__Document images with source code__
=======
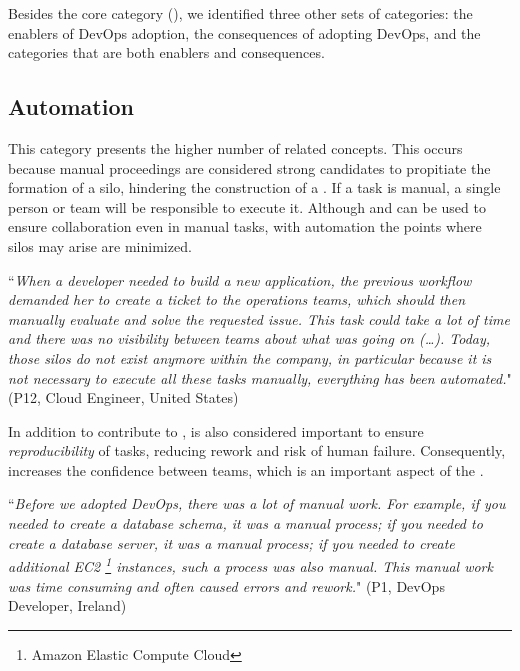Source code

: Besides the core category (\cc), we identified
three other sets of categories: the enablers
of DevOps adoption, the consequences of adopting
DevOps, and the categories that are both enablers and consequences.



\subsection{Automation} \label{ssec:automation}

This category presents the higher number of related concepts. This
occurs because manual proceedings are considered strong candidates to
propitiate the formation of a silo, hindering the construction
of a \cc. If a task is manual, a single person or
team will be responsible to execute it. Although  and  can
be used to ensure collaboration even in manual tasks, with automation the
points where silos may arise are minimized.

\begin{mq}
``\emph{When a developer needed to build a new application, the previous workflow demanded her
to create a ticket to the operations teams, which should then manually evaluate and solve
the requested issue. This task could take a lot of time and there was no
visibility between teams about what was going on (\ldots). Today, those silos do not exist
anymore within the company, in particular because it is not necessary to execute all these tasks manually,
everything has been automated.}" (P12, Cloud Engineer, United States)
\end{mq}

In addition to contribute to ,  is also considered
important to ensure \emph{reproducibility} of tasks, reducing rework and risk of
human failure. Consequently,  increases the confidence
between teams, which is an important aspect of the \cc.

\begin{mq}
``\emph{Before we adopted DevOps, there was a lot of manual work. For example, if you
needed to create a database schema, it was a manual process; if you needed to create a
database server, it was a manual process; if you needed to create additional EC2 \footnote{Amazon Elastic
Compute Cloud} instances, such a process was also manual.
This manual work was time consuming and often caused errors and
rework.}" (P1, DevOps Developer, Ireland)
\end{mq}

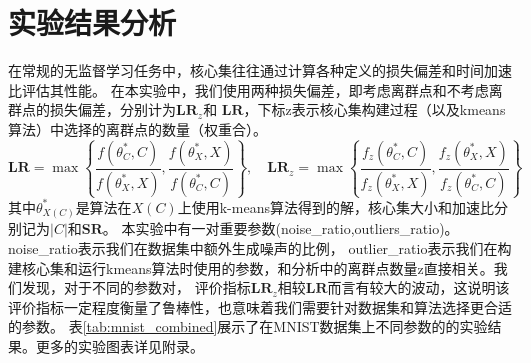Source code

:\section{实验结果分析}

在常规的无监督学习任务中，核心集往往通过计算各种定义的损失偏差和时间加速比评估其性能。
在本实验中，我们使用两种损失偏差，即考虑离群点和不考虑离群点的损失偏差，分别计为$\mathbf{LR}_z$和
$\mathbf{LR}$，下标z表示核心集构建过程（以及kmeans算法）中选择的离群点的数量（权重合）。
\begin{equation*}
    \mathbf{LR} = \max\left\{\frac{f(\theta^*_C,C)}{f(\theta^*_X,X)},\frac{f(\theta^*_X,X)}{f(\theta^*_C,C)}\right\},\quad
    \mathbf{LR}_z = \max\left\{\frac{f_z(\theta^*_C,C)}{f_z(\theta^*_X,X)},\frac{f_z(\theta^*_X,X)}{f_z(\theta^*_C,C)}\right\}
\end{equation*}
其中$\theta^*_{X(C)}$是算法在$X(C)$上使用k-means算法得到的解，核心集大小和加速比分别记为$|C|$和$\mathbf{SR}$。
本实验中有一对重要参数(noise\_ratio,outliers\_ratio)。noise\_ratio表示我们在数据集中额外生成噪声的比例，
outlier\_ratio表示我们在构建核心集和运行kmeans算法时使用的参数，和分析中的离群点数量z直接相关。我们发现，对于不同的参数对，
评价指标$\mathbf{LR}_z$相较$\mathbf{LR}$而言有较大的波动，这说明该评价指标一定程度衡量了鲁棒性，也意味着我们需要针对数据集和算法选择更合适的参数。
表\ref{tab:mnist_combined}展示了在MNIST数据集上不同参数的的实验结果。更多的实验图表详见附录。


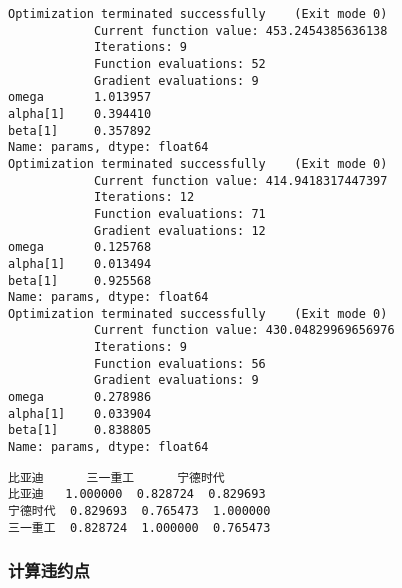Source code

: \documentclass[11pt]{article}
\makeatletter
\newcommand{\boxspacing}{\kern\kvtcb@left@rule\kern\kvtcb@boxsep}
\newcommand{\prompt}[4]{
        {\ttfamily\llap{{\color{#2}[#3]:\hspace{3pt}#4}}\vspace{-\baselineskip}}
    }
\makeatother
\begin{document}
    \begin{Verbatim}[commandchars=\\\{\}]
Optimization terminated successfully    (Exit mode 0)
            Current function value: 453.2454385636138
            Iterations: 9
            Function evaluations: 52
            Gradient evaluations: 9
omega       1.013957
alpha[1]    0.394410
beta[1]     0.357892
Name: params, dtype: float64
Optimization terminated successfully    (Exit mode 0)
            Current function value: 414.9418317447397
            Iterations: 12
            Function evaluations: 71
            Gradient evaluations: 12
omega       0.125768
alpha[1]    0.013494
beta[1]     0.925568
Name: params, dtype: float64
Optimization terminated successfully    (Exit mode 0)
            Current function value: 430.04829969656976
            Iterations: 9
            Function evaluations: 56
            Gradient evaluations: 9
omega       0.278986
alpha[1]    0.033904
beta[1]     0.838805
Name: params, dtype: float64
    \end{Verbatim}

            \begin{tcolorbox}[breakable, size=fbox, boxrule=.5pt, pad at break*=1mm, opacityfill=0]
\prompt{Out}{outcolor}{2}{\boxspacing}
\begin{Verbatim}[commandchars=\\\{\}]
           比亚迪      三一重工      宁德时代
比亚迪   1.000000  0.828724  0.829693
宁德时代  0.829693  0.765473  1.000000
三一重工  0.828724  1.000000  0.765473
\end{Verbatim}
\end{tcolorbox}

    \hypertarget{ux8ba1ux7b97ux8fddux7ea6ux70b9}{%
\subsubsection{计算违约点}\label{ux8ba1ux7b97ux8fddux7ea6ux70b9}}
\end{document}
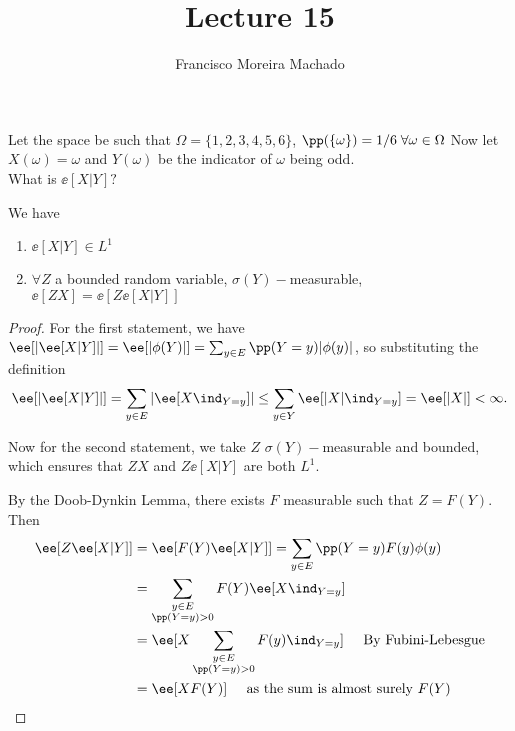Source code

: \documentclass[../main.tex]{subfiles}
\author{Francisco Moreira Machado}
\title{Lecture 15}
\begin{document}
\begin{example}
  Let the space be such that
    $\Omega = \{ 1,2,3,4,5,6 \} $, $\pp(\{ \omega \} ) = 1/6 \;\forall \omega \in \Omega$
  Now let $X(\omega) = \omega$ and $Y(\omega)$ be the indicator of $\omega$ being odd.
  \\
  What is $\ee[X | Y]?$
\end{example}

\begin{lemma}
    We have
    \begin{enumerate}
      \item $\ee[X | Y] \in L^1$
      \item $\forall Z$ a bounded random variable, $\sigma(Y)-$measurable, 
        $\ee[ZX] = \ee[Z\ee[X | Y]]$
    \end{enumerate}
\end{lemma}
\begin{proof}
  For the first statement, we have $\ee[ |\ee[X | Y] |] = \ee[|\phi(Y)|] =
  \sum_{y \in E} \pp(Y = y) |\phi(y)|$, so substituting the definition 
  \[
    \ee[|\ee[X | Y]|] = \sum_{y \in E} |\ee[X \ind_{Y = y}]| \leq \sum_{y \in
    Y} \ee[|X| \ind_{Y = y}] = \ee[|X|] < \infty
  .\] 

  \vspace{0.5em}\noindent
  Now for the second statement, we take $Z$ $\sigma(Y)-$measurable and
  bounded, which ensures that $ZX$ and $Z\ee[X | Y]$ are both $L^1$. 

  By the Doob-Dynkin Lemma, there exists $F$ measurable such that 
  $Z = F(Y)$. Then 
  \begin{align*}
    \ee[Z \ee[X | Y]] &= \ee[F(Y) \ee[X | Y]] = \sum_{y \in E}
    \pp(Y = y) F(y) \phi(y)  \\
    &= \sum_{\substack{y \in E \\ \pp(Y = y) > 0}} F(Y) \ee[X \ind_{Y = y}] \\
    &= \ee [ X \sum_{\substack{y \in E \\ \pp(Y = y) > 0}} F(y) \ind_{Y =
    y} ] \;\;\;\;\;\text{By Fubini-Lebesgue} \\
    &= \ee[X F(Y)] \;\;\;\;\;\text{as the sum is almost surely $F(Y)$}
  \end{align*}
\end{proof}
\end{document}
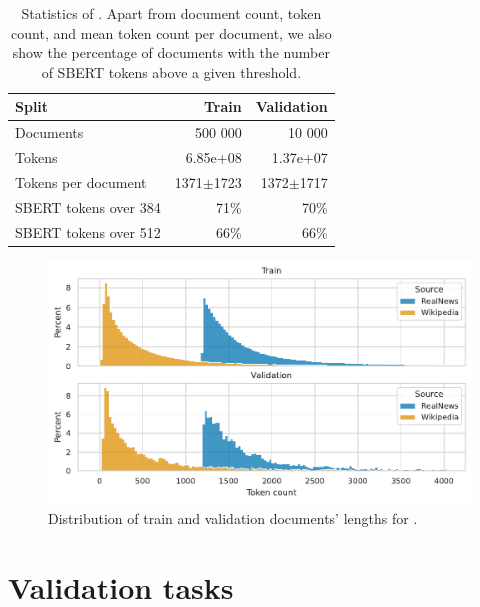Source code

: \begin{table}
  \centering
  \footnotesize

  \begin{tabular}{lrr}
    \toprule
      Split & Train & Validation \\
    \midrule
      Documents & 500 000 & 10 000 \\
      Tokens & 6.85e+08 & 1.37e+07 \\
      Tokens per document & 1371$\pm$1723 & 1372$\pm$1717 \\
      SBERT tokens over 384 & 71\% & 70\% \\
      SBERT tokens over 512 & 66\% & 66\% \\
    \bottomrule
  \end{tabular}

  \caption{Statistics of . Apart from document count, token
  count, and mean token count per document, we also show the percentage of documents
  with the number of SBERT tokens above a given threshold.}

  \label{table:val_data_stats}

\end{table}

\begin{figure}

  \includegraphics[width=\textwidth]{./img/val_data_dist.pdf}

  \caption{Distribution of train and validation documents' lengths for
  .}

  \label{fig:val_data_dist}

\end{figure}

\section{Validation tasks}\label{section:validation_tasks}


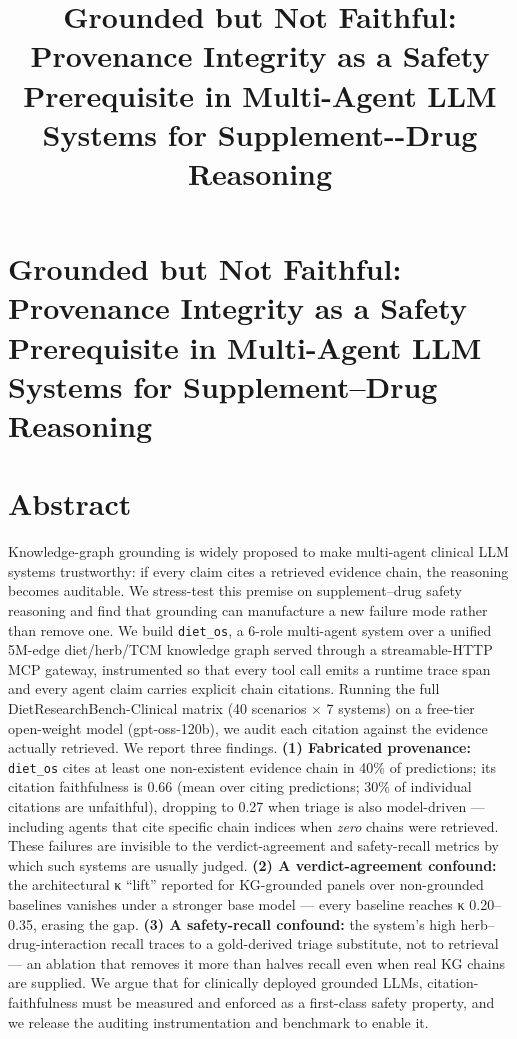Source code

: \documentclass[
]{article}
\title{Grounded but Not Faithful: Provenance Integrity as a Safety
Prerequisite in Multi-Agent LLM Systems for Supplement-\/-Drug
Reasoning}
\author{}
\date{}
\begin{document}
\maketitle

\hypertarget{grounded-but-not-faithful-provenance-integrity-as-a-safety-prerequisite-in-multi-agent-llm-systems-for-supplementdrug-reasoning}{%
\section{Grounded but Not Faithful: Provenance Integrity as a Safety
Prerequisite in Multi-Agent LLM Systems for Supplement--Drug
Reasoning}\label{grounded-but-not-faithful-provenance-integrity-as-a-safety-prerequisite-in-multi-agent-llm-systems-for-supplementdrug-reasoning}}

\hypertarget{abstract}{%
\section{Abstract}\label{abstract}}

Knowledge-graph grounding is widely proposed to make multi-agent
clinical LLM systems trustworthy: if every claim cites a retrieved
evidence chain, the reasoning becomes auditable. We stress-test this
premise on supplement--drug safety reasoning and find that grounding can
manufacture a new failure mode rather than remove one. We build
\texttt{diet\_os}, a 6-role multi-agent system over a unified 5M-edge
diet/herb/TCM knowledge graph served through a streamable-HTTP MCP
gateway, instrumented so that every tool call emits a runtime trace span
and every agent claim carries explicit chain citations. Running the full
DietResearchBench-Clinical matrix (40 scenarios × 7 systems) on a
free-tier open-weight model (gpt-oss-120b), we audit each citation
against the evidence actually retrieved. We report three findings.
\textbf{(1) Fabricated provenance:} \texttt{diet\_os} cites at least one
non-existent evidence chain in 40\% of predictions; its citation
faithfulness is 0.66 (mean over citing predictions; 30\% of individual
citations are unfaithful), dropping to 0.27 when triage is also
model-driven --- including agents that cite specific chain indices when
\emph{zero} chains were retrieved. These failures are invisible to the
verdict-agreement and safety-recall metrics by which such systems are
usually judged. \textbf{(2) A verdict-agreement confound:} the
architectural κ ``lift'' reported for KG-grounded panels over
non-grounded baselines vanishes under a stronger base model --- every
baseline reaches κ 0.20--0.35, erasing the gap. \textbf{(3) A
safety-recall confound:} the system's high herb--drug-interaction recall
traces to a gold-derived triage substitute, not to retrieval --- an
ablation that removes it more than halves recall even when real KG
chains are supplied. We argue that for clinically deployed grounded
LLMs, citation-faithfulness must be measured and enforced as a
first-class safety property, and we release the auditing instrumentation
and benchmark to enable it.
\end{document}
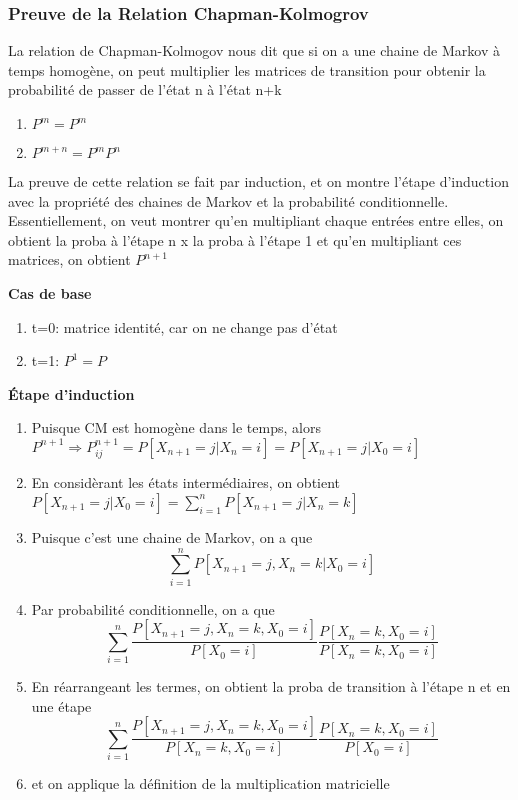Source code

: \documentclass{article}
\begin{document}
\subsubsection{Preuve de la Relation Chapman-Kolmogrov}

La relation de Chapman-Kolmogov nous dit que si on a une chaine de
Markov à temps homogène, on peut multiplier les matrices de transition
pour obtenir la probabilité de passer de l'état n à l'état n+k
\begin{enumerate}
    \item $ P^{m}=P^m$
    \item $ P^{m+n}=P^m P^n$
\end{enumerate}

La preuve de cette relation se fait par induction, et on montre
l'étape d'induction avec la propriété des chaines de Markov et la
probabilité conditionnelle. Essentiellement, on veut montrer qu'en
multipliant chaque entrées entre elles, on obtient la proba à l'étape
n x la proba à l'étape 1 et qu'en multipliant ces matrices, on obtient
$ P^{n+1}$

\textbf{Cas de base}

\begin{enumerate}
    \item t=0: matrice identité, car on ne change pas d'état
    \item t=1: $P^1 = P$
\end{enumerate}

\textbf{Étape d'induction}

\begin{enumerate}
    \item Puisque CM est homogène dans le temps, alors
	$ P^{n+1} \Longrightarrow P_{ij} ^{n+1} = P[X_{n+1} = j | X_n = i]
	= P[X_{n+1} =j | X_0 = i] $
    \item En considèrant les états intermédiaires, on obtient
	$ P[X_{n+1}=j | X_0 = i] = \sum^{n}_{i=1} P[X_{n+1} = j | X_n = k]$
    \item Puisque c'est une chaine de Markov, on a que
	$$ \sum^{n}_{i=1} P[X_{n+1} = j, X_n = k | X_0 = i]$$
    \item Par probabilité conditionnelle, on a que
	$$ \sum^{n}_{i=1} \frac{P[X_{n+1} = j, X_n = k, X_0 = i]}
	{P[X_0=i]} \frac{P[X_n = k, X_0=i]}{P[X_n = k, X_0=i]} $$
    \item En réarrangeant les termes, on obtient la proba de transition
	à l'étape n et en une étape
	$$ \sum^{n}_{i=1} \frac{P[X_{n+1} = j, X_n = k, X_0 = i]}
	{P[X_n = k, X_0=i]} \frac{P[X_n = k, X_0=i]}{P[X_0=i]} $$
    \item et on applique la définition de la multiplication matricielle
\end{enumerate}
\end{document}
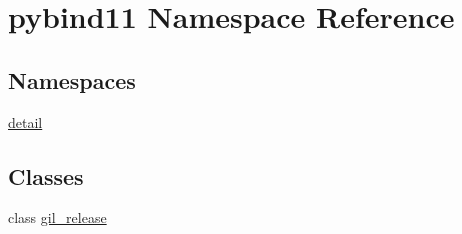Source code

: \hypertarget{namespacepybind11}{}\section{pybind11 Namespace Reference}
\label{namespacepybind11}
\subsection*{Namespaces}
\begin{DoxyCompactItemize}
\item 
 \hyperlink{namespacepybind11_1_1detail}{detail}
\end{DoxyCompactItemize}
\subsection*{Classes}
\begin{DoxyCompactItemize}
\item 
class \hyperlink{classpybind11_1_1gil__release}{gil\+\_\+release}
\end{DoxyCompactItemize}

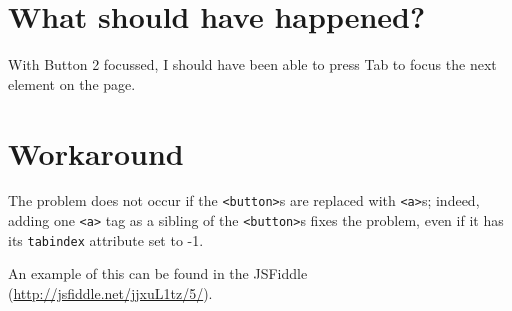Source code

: \section{What should have happened?}\label{what-should-have-happened}

With Button 2 focussed, I should have been able to press Tab to focus
the next element on the page.

\section{Workaround}\label{workaround}

The problem does not occur if the
\texttt{\textless{}button\textgreater{}}s are replaced with
\texttt{\textless{}a\textgreater{}}s; indeed, adding one
\texttt{\textless{}a\textgreater{}} tag as a sibling of the
\texttt{\textless{}button\textgreater{}}s fixes the problem, even if it
has its \texttt{tabindex} attribute set to -1.

An example of this can be found in the JSFiddle
(\url{http://jsfiddle.net/jjxuL1tz/5/}).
=======
__What is needed__
Look through the data above for the string "such" and copy every line where it appears.

__Answer section__
Compute Cloud} instances, such a process was also manual.
  Let the space be such that
  By the Doob-Dynkin Lemma, there exists $F$ measurable such that 
verdict-agreement and safety-recall metrics by which such systems are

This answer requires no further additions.